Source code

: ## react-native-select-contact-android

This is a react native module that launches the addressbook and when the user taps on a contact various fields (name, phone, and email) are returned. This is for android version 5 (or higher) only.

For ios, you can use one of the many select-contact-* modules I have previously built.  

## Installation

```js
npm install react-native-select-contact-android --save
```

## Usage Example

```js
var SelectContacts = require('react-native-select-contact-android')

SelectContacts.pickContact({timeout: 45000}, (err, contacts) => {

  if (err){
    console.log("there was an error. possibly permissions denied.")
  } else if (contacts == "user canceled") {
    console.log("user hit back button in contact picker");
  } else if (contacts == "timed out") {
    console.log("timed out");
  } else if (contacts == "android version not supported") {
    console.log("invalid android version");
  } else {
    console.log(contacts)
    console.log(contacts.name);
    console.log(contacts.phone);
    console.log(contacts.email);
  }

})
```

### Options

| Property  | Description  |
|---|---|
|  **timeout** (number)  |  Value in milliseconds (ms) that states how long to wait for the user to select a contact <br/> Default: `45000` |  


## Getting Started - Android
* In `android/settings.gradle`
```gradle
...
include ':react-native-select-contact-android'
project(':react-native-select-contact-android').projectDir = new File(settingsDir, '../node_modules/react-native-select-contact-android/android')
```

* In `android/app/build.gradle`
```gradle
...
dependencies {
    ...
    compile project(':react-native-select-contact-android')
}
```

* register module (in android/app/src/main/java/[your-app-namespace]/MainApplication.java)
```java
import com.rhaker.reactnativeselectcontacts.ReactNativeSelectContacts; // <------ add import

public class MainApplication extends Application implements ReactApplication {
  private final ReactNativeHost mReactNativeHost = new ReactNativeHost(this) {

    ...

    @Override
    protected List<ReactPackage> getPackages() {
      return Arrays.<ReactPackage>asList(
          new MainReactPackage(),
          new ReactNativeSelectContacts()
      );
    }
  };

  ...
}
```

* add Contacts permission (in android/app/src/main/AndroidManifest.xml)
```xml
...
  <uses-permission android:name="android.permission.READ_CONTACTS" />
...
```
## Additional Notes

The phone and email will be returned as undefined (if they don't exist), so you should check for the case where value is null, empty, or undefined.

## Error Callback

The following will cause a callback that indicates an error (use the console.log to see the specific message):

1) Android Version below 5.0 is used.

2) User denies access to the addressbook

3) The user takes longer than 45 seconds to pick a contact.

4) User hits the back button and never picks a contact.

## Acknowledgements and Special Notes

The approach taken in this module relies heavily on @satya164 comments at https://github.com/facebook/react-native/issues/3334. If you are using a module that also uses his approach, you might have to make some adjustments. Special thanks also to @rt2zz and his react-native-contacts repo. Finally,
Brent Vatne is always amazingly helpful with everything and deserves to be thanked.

- - - - -

## Exercise
Each record above is to be reproduced verbatim.

## Solution to this exercise
Source code

: ## react-native-select-contact-android

This is a react native module that launches the addressbook and when the user taps on a contact various fields (name, phone, and email) are returned. This is for android version 5 (or higher) only.

For ios, you can use one of the many select-contact-* modules I have previously built.  

## Installation

```js
npm install react-native-select-contact-android --save
```

## Usage Example

```js
var SelectContacts = require('react-native-select-contact-android')

SelectContacts.pickContact({timeout: 45000}, (err, contacts) => {

  if (err){
    console.log("there was an error. possibly permissions denied.")
  } else if (contacts == "user canceled") {
    console.log("user hit back button in contact picker");
  } else if (contacts == "timed out") {
    console.log("timed out");
  } else if (contacts == "android version not supported") {
    console.log("invalid android version");
  } else {
    console.log(contacts)
    console.log(contacts.name);
    console.log(contacts.phone);
    console.log(contacts.email);
  }

})
```

### Options

| Property  | Description  |
|---|---|
|  **timeout** (number)  |  Value in milliseconds (ms) that states how long to wait for the user to select a contact <br/> Default: `45000` |  


## Getting Started - Android
* In `android/settings.gradle`
```gradle
...
include ':react-native-select-contact-android'
project(':react-native-select-contact-android').projectDir = new File(settingsDir, '../node_modules/react-native-select-contact-android/android')
```

* In `android/app/build.gradle`
```gradle
...
dependencies {
    ...
    compile project(':react-native-select-contact-android')
}
```

* register module (in android/app/src/main/java/[your-app-namespace]/MainApplication.java)
```java
import com.rhaker.reactnativeselectcontacts.ReactNativeSelectContacts; // <------ add import

public class MainApplication extends Application implements ReactApplication {
  private final ReactNativeHost mReactNativeHost = new ReactNativeHost(this) {

    ...

    @Override
    protected List<ReactPackage> getPackages() {
      return Arrays.<ReactPackage>asList(
          new MainReactPackage(),
          new ReactNativeSelectContacts()
      );
    }
  };

  ...
}
```

* add Contacts permission (in android/app/src/main/AndroidManifest.xml)
```xml
...
  <uses-permission android:name="android.permission.READ_CONTACTS" />
...
```
## Additional Notes

The phone and email will be returned as undefined (if they don't exist), so you should check for the case where value is null, empty, or undefined.

## Error Callback

The following will cause a callback that indicates an error (use the console.log to see the specific message):

1) Android Version below 5.0 is used.

2) User denies access to the addressbook

3) The user takes longer than 45 seconds to pick a contact.

4) User hits the back button and never picks a contact.

## Acknowledgements and Special Notes

The approach taken in this module relies heavily on @satya164 comments at https://github.com/facebook/react-native/issues/3334. If you are using a module that also uses his approach, you might have to make some adjustments. Special thanks also to @rt2zz and his react-native-contacts repo. Finally,
Brent Vatne is always amazingly helpful with everything and deserves to be thanked.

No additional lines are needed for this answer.